DIRECTIONS FOR THIS TASK: Each line of the data holding "проекта" should be found and copied.

^^^^^^^^

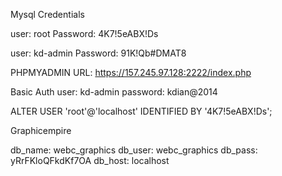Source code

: Mysql Credentials

user: root
Password: 4K7!5eABX!Ds

user: kd-admin
Password: 91K!Qb#DMAT8


PHPMYADMIN
URL: https://157.245.97.128:2222/index.php

Basic Auth
user: kd-admin
password: kdian@2014

ALTER USER 'root'@'localhost' IDENTIFIED BY '4K7!5eABX!Ds';



Graphicempire

db_name: webc_graphics
db_user: webc_graphics
db_pass: yRrFKloQFkdKf7OA
db_host: localhost
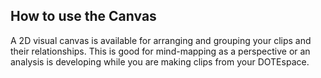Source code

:## How to use the Canvas

A 2D visual canvas is available for arranging and grouping your clips and their relationships.
This is good for mind-mapping as a perspective or an analysis is developing while you are making clips from your DOTEspace.
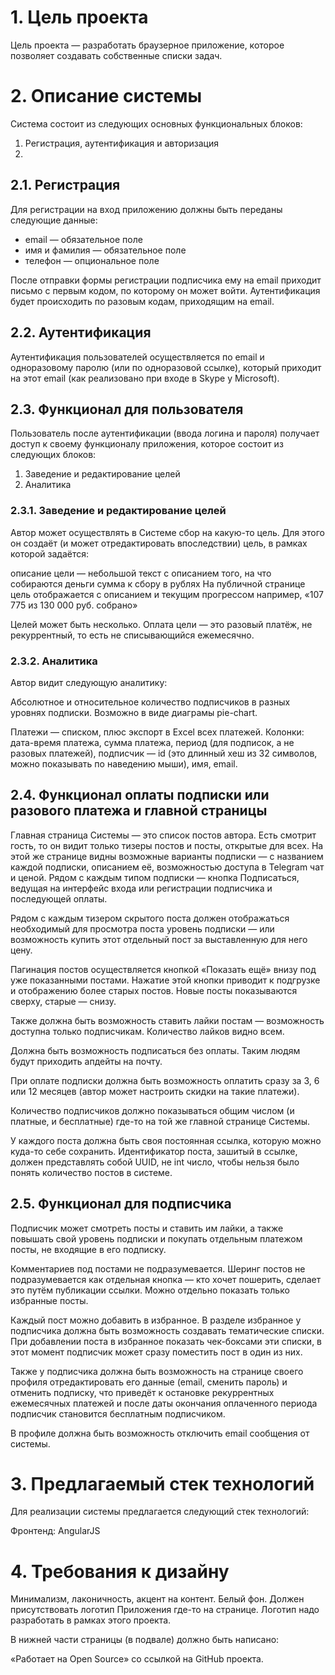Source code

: # 1. Цель проекта
Цель проекта — разработать браузерное приложение, которое позволяет создавать собственные списки задач. 

# 2. Описание системы
Система состоит из следующих основных функциональных блоков:

1. Регистрация, аутентификация и авторизация
2. 

## 2.1. Регистрация
Для регистрации на вход приложению должны быть переданы следующие данные:

- email — обязательное поле
- имя и фамилия — обязательное поле
- телефон — опциональное поле

После отправки формы регистрации подписчика ему на email приходит письмо с первым кодом, по которому он может войти. Аутентификация будет происходить по разовым кодам, приходящим на email.

## 2.2. Аутентификация
Аутентификация пользователей осуществляется по email и одноразовому паролю (или по одноразовой ссылке), который приходит на этот email (как реализовано при входе в Skype у Microsoft).

## 2.3. Функционал для пользователя
Пользователь после аутентификации (ввода логина и пароля) получает доступ к своему функционалу приложения, которое состоит из следующих блоков:

1. Заведение и редактирование целей
2. Аналитика

### 2.3.1. Заведение и редактирование целей
Автор может осуществлять в Системе сбор на какую-то цель. Для этого он создаёт (и может отредактировать впоследствии) цель, в рамках которой задаётся:

описание цели — небольшой текст с описанием того, на что собираются деньги
сумма к сбору в рублях
На публичной странице цель отображается с описанием и текущим прогрессом например, «107 775 из 130 000 руб. собрано»

Целей может быть несколько. Оплата цели — это разовый платёж, не рекуррентный, то есть не списывающийся ежемесячно.

### 2.3.2. Аналитика
Автор видит следующую аналитику:

Абсолютное и относительное количество подписчиков в разных уровнях подписки. Возможно в виде диаграмы pie-chart.

Платежи — списком, плюс экспорт в Excel всех платежей. Колонки: дата-время платежа, сумма платежа, период (для подписок, а не разовых платежей), подписчик — id (это длинный хеш из 32 символов, можно показывать по наведению мыши), имя, email.

## 2.4. Функционал оплаты подписки или разового платежа и главной страницы
Главная страница Системы — это список постов автора. Есть смотрит гость, то он видит только тизеры постов и посты, открытые для всех. На этой же странице видны возможные варианты подписки — с названием каждой подписки, описанием её, возможностью доступа в Telegram чат и ценой. Рядом с каждым типом подписки — кнопка Подписаться, ведущая на интерфейс входа или регистрации подписчика и последующей оплаты.

Рядом с каждым тизером скрытого поста должен отображаться необходимый для просмотра поста уровень подписки — или возможность купить этот отдельный пост за выставленную для него цену.

Пагинация постов осуществляется кнопкой «Показать ещё» внизу под уже показанными постами. Нажатие этой кнопки приводит к подгрузке и отображению более старых постов. Новые посты показываются сверху, старые — снизу.

Также должна быть возможность ставить лайки постам — возможность доступна только подписчикам. Количество лайков видно всем.

Должна быть возможность подписаться без оплаты. Таким людям будут приходить апдейты на почту.

При оплате подписки должна быть возможность оплатить сразу за 3, 6 или 12 месяцев (автор может настроить скидки на такие платежи).

Количество подписчиков должно показываться общим числом (и платные, и бесплатные) где-то на той же главной странице Системы.

У каждого поста должна быть своя постоянная ссылка, которую можно куда-то себе сохранить. Идентификатор поста, зашитый в ссылке, должен представлять собой UUID, не int число, чтобы нельзя было понять количество постов в системе.

## 2.5. Функционал для подписчика
Подписчик может смотреть посты и ставить им лайки, а также повышать свой уровень подписки и покупать отдельным платежом посты, не входящие в его подписку.

Комментариев под постами не подразумевается. Шеринг постов не подразумевается как отдельная кнопка — кто хочет пошерить, сделает это путём публикации ссылки. Можно отдельно показать только избранные посты.

Каждый пост можно добавить в избранное. В разделе избранное у подписчика должна быть возможность создавать тематические списки. При добавлении поста в избранное показать чек-боксами эти списки, в этот момент подписчик может сразу поместить пост в один из них.

Также у подписчика должна быть возможность на странице своего профиля отредактировать его данные (email, сменить пароль) и отменить подписку, что приведёт к остановке рекуррентных ежемесячных платежей и после даты окончания оплаченного периода подписчик становится бесплатным подписчиком.

В профиле должна быть возможность отключить email сообщения от системы.

# 3. Предлагаемый стек технологий
Для реализации системы предлагается следующий стек технологий:

Фронтенд:
AngularJS

# 4. Требования к дизайну
Минимализм, лаконичность, акцент на контент. Белый фон. Должен присутствовать логотип Приложения где-то на странице. Логотип надо разработать в рамках этого проекта.

В нижней части страницы (в подвале) должно быть написано:

«Работает на Open Source» со ссылкой на GitHub проекта.
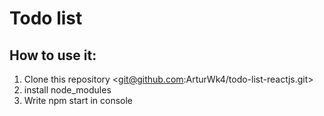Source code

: Todo list
===
How to use it: 
---
1. Clone this repository <git@github.com:ArturWk4/todo-list-reactjs.git>
2. install node_modules
3. Write npm start in console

^^^^^^^^

RESULT OF THE TASK:
: # 1. Цель проекта
Цель проекта — разработать браузерное приложение, которое позволяет создавать собственные списки задач. 
Минимализм, лаконичность, акцент на контент. Белый фон. Должен присутствовать логотип Приложения где-то на странице. Логотип надо разработать в рамках этого проекта.
«Работает на Open Source» со ссылкой на GitHub проекта.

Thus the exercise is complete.